Ratingagentur verteidigt Herabstufung von Thyssen-Krupp
Gefahr für betriebliche Pensionspläne nicht gebannt

Gerhard Schröders Empörung über eine Rating-Herabstufung des Stahlkonzerns Thyssen-Krupp diente in New York als Einstieg einer Konferenz der Ratingagentur Standard & Poor’s (S&P) über die Risiken betrieblicher Pensionsverpflichtungen.

tmo NEW YORK. New Yorker Finanzanalysten beschäftigen sich nur selten mit Reden von Bundeskanzler Gerhard Schröder. Doch dessen Empörung über eine Rating-Herabstufung des Stahlkonzerns Thyssen-Krupp diente in New York als Einstieg einer Konferenz der Ratingagentur Standard & Poor?s (S&P) über die Risiken betrieblicher Pensionsverpflichtungen.

Schröder hatte gefordert, den "dominierenden Einfluss amerikanischer Ratingagenturen" einzudämmen, nachdem S&P das Bonitätsurteil für Thyssen vor Monaten drastisch gesenkt hatte. Die Entscheidung löste einen Tagesverlust der Thyssen-Aktie von rund 10 % und einen Proteststurm aus.

Doch nicht etwa Unverständnis für die deutsche Firmenkultur, sondern einzig die hohen Pensionsverpflichtungen von Thyssen-Krupp steckten hinter der Entscheidung, betonte Samson, verantwortlich für Ratingkriterien bei S&P. Die Ratingagentur, an deren Urteilen sich Investoren weltweit orientieren, achtet verstärkt auf versteckte Bilanzrisiken durch betriebliche Pensionspläne. Nach einer umfassenden Analyse senkte S&P das Bonitätsrating für mehrere Großkonzerne - unter anderem auch General Motors, Ford und Goodyear.

Kurzfristig erwartet Scott Sprinzen, Leiter der Pensionsanalyse bei S&P, keine weiteren Herabstufungen. "Wenn aber die Börsen erneut nachgeben, werden wir uns einige Problemfälle genauer ansehen müssen", sagte Sprinzen am Dienstag. Besonders in Europa waren die Herabstufungen auf Kritik von Unternehmen und Öffentlichkeit gestoßen. "Wir haben uns nie ins Schlaglicht gedrängt. Aber es scheint, wir haben mit unserer Initiative einen wunden Punkt getroffen", sagte Sprinzen.
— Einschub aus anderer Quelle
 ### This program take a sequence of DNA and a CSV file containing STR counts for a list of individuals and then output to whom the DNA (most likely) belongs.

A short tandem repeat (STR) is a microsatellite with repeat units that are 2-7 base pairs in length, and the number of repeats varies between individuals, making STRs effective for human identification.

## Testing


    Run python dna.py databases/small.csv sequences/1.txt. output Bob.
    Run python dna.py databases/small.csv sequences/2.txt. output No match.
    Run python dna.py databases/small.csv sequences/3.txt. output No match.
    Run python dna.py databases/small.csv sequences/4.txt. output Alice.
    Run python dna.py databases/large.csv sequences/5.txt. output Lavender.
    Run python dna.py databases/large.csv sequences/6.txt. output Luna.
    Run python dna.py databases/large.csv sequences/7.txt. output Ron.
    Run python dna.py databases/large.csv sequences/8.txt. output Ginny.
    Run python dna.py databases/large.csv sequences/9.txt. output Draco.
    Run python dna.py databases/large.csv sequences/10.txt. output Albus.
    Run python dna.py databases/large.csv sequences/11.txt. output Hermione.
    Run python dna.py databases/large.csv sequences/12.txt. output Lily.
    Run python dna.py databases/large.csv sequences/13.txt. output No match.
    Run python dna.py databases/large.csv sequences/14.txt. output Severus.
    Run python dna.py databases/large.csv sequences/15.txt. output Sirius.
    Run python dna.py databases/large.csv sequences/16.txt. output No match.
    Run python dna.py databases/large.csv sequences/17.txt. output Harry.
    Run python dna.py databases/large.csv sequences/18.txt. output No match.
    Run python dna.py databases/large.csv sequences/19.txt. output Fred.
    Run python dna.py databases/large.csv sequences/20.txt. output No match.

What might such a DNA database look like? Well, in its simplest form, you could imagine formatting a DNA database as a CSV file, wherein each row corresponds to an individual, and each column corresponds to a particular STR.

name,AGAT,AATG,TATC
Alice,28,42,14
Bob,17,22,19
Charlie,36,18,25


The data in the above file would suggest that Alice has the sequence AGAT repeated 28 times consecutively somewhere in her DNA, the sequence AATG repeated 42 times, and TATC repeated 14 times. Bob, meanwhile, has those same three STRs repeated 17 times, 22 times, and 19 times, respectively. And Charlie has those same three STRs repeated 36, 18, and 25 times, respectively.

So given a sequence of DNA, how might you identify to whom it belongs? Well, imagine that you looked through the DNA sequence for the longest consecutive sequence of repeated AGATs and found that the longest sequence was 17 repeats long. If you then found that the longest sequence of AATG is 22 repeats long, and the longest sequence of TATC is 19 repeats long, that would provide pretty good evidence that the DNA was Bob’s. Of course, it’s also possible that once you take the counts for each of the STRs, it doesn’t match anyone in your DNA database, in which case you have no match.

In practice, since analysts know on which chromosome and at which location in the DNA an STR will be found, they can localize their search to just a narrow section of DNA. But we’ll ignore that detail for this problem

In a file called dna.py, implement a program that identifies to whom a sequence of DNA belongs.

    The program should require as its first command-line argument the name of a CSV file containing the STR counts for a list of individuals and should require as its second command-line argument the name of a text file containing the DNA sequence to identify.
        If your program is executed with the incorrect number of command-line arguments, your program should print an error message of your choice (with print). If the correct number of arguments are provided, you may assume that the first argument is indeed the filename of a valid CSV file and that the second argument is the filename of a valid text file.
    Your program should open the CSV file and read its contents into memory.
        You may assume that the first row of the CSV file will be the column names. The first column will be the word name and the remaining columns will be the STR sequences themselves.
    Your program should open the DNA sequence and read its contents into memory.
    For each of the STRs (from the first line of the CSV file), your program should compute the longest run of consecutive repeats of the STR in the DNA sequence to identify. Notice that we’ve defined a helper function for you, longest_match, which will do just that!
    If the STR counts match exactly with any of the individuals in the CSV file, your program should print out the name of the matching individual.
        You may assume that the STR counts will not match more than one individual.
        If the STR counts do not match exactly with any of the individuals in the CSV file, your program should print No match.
Hauptgrund für die schwierige Lage vieler Pensionspläne ist die Börsenkrise. Denn insbesondere in angelsächsischen Ländern finanzieren die Unternehmen ihre Zusagen an Betriebsrentner durch Pensionsfonds, die stark in Aktien investieren. Mit den Kursgewinnen schmolzen die Reserven der Fonds in den vergangenen Jahren dahin.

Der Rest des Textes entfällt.